在上一篇中我们介绍了 mpi4py 中的全收集操作方法,下面我们将介绍全规约操作。
对组内通信子上的全规约操作,组内所有进程都作为根执行一次规约操作,操作完毕后所有进程接收缓冲区的数据均相同。这个操作等价于以某个进程作为根首先进行一次规约操作,然后执行一次广播操作,最后每个进程都得到相同的结果。
对组间通信子上的全规约操作,其关联的两个组 group A 和 group B 都要执行该方法调用,该操作使得 group A 中进程提供的规约结果将保存到 group B 的各进程中,反之亦然。
方法接口
mpi4py 中的全规约操作的方法(MPI.Comm 类的方法)接口为:
allreduce(self, sendobj, op=SUM)
Allreduce(self, sendbuf, recvbuf, Op op=SUM)

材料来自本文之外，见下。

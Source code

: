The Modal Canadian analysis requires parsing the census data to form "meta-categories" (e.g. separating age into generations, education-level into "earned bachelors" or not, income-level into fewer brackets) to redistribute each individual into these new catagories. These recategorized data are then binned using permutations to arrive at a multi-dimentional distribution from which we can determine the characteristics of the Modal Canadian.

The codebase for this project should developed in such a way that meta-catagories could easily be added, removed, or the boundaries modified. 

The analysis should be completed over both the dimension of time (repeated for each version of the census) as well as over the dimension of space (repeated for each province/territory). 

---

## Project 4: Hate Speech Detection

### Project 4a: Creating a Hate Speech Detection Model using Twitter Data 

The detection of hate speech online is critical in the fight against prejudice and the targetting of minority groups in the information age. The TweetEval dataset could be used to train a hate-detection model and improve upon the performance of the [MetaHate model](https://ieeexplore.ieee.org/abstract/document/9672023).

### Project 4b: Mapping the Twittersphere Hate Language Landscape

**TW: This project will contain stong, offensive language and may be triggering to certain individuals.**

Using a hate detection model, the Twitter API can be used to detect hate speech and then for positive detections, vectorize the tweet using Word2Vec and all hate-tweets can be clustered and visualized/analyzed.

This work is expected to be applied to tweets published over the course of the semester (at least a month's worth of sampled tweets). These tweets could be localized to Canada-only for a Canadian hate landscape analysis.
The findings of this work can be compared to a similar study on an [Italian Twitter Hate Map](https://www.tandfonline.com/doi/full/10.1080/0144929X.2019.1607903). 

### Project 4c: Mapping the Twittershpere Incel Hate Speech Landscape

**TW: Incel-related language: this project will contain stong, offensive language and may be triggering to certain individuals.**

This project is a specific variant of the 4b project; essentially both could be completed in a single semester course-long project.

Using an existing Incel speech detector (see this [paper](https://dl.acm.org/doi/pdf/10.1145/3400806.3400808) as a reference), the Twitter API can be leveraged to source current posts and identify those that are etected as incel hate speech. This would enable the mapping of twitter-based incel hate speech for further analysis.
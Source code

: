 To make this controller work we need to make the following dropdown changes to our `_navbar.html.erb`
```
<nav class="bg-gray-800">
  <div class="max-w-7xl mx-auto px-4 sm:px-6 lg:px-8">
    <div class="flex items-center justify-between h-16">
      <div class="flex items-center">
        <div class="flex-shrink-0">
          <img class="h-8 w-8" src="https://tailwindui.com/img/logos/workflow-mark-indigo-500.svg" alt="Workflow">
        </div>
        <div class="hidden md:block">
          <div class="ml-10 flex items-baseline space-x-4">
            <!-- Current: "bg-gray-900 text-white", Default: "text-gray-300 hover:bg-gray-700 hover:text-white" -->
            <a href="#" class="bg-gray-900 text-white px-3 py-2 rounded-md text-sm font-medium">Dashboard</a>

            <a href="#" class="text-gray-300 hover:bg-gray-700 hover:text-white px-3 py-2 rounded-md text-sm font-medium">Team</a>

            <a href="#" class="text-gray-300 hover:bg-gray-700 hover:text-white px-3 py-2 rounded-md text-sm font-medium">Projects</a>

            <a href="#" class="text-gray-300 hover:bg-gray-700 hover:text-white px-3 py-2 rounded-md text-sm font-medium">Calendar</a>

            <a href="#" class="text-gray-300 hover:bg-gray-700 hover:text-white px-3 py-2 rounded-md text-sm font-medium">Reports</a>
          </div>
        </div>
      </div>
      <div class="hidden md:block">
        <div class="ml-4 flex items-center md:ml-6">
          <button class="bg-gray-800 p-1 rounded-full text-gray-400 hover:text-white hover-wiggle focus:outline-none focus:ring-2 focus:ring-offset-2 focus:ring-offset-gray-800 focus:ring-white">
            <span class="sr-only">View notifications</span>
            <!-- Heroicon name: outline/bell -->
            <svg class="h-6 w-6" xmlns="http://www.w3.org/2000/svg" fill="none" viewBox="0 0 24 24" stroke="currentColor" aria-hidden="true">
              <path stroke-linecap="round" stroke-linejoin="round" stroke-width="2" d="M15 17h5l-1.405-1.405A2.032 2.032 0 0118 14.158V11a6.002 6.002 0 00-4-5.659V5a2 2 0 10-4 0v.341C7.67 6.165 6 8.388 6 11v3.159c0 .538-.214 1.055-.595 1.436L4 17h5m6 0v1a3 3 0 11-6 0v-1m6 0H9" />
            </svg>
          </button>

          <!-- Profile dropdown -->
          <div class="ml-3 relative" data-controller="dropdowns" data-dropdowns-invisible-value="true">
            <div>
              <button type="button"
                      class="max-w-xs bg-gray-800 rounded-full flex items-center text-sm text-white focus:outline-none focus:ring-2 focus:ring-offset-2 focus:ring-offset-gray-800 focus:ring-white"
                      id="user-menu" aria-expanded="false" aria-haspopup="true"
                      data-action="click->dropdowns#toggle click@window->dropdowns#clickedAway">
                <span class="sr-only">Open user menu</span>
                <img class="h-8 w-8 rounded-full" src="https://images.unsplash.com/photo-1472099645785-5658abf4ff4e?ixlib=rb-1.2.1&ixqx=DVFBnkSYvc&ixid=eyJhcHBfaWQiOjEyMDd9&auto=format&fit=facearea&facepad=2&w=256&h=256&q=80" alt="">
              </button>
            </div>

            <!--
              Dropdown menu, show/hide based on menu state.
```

这些方法的参数与规约操作对应方法的参数类似,不同的是对全规约操作没有了 root
参数。
对组内通信子对象的 Allreduce,可以将其 sendbuf
参数设置成 MPI.IN_PLACE,此时各进程将从自己的接收缓冲区中提取数据,经过规约操作后,将结果替换接收缓冲区中原来的内容。
例程
下面给出全规约操作的使用例程。
# allreduce.py
"""
Demonstrates the usage of allreduce, Allreduce.
Run this with 4 processes like:
$ mpiexec -n 4 python allreduce.py
"""
import numpy as np
from mpi4py import MPI
comm = MPI.COMM_WORLD
rank = comm.Get_rank()
# ------------------------------------------------------------------------------
# reduce generic object from each process by using allreduce
if rank == 0:
send_obj = 0.5
elif rank == 1:
send_obj = 2.5
elif rank == 2:
send_obj = 3.5
else:
send_obj = 1.5
# reduce by SUM: 0.5 + 2.5 + 3.5 + 1.5 = 8.0
recv_obj = comm.allreduce(send_obj, op=MPI.SUM)
print 'allreduce by SUM: rank %d has %s' % (rank, recv_obj)
# reduce by MAX: max(0.5, 2.5, 3.5, 1.5) = 3.5
recv_obj = comm.allreduce(send_obj, op=MPI.MAX)
print 'allreduce by MAX: rank %d has %s' % (rank, recv_obj)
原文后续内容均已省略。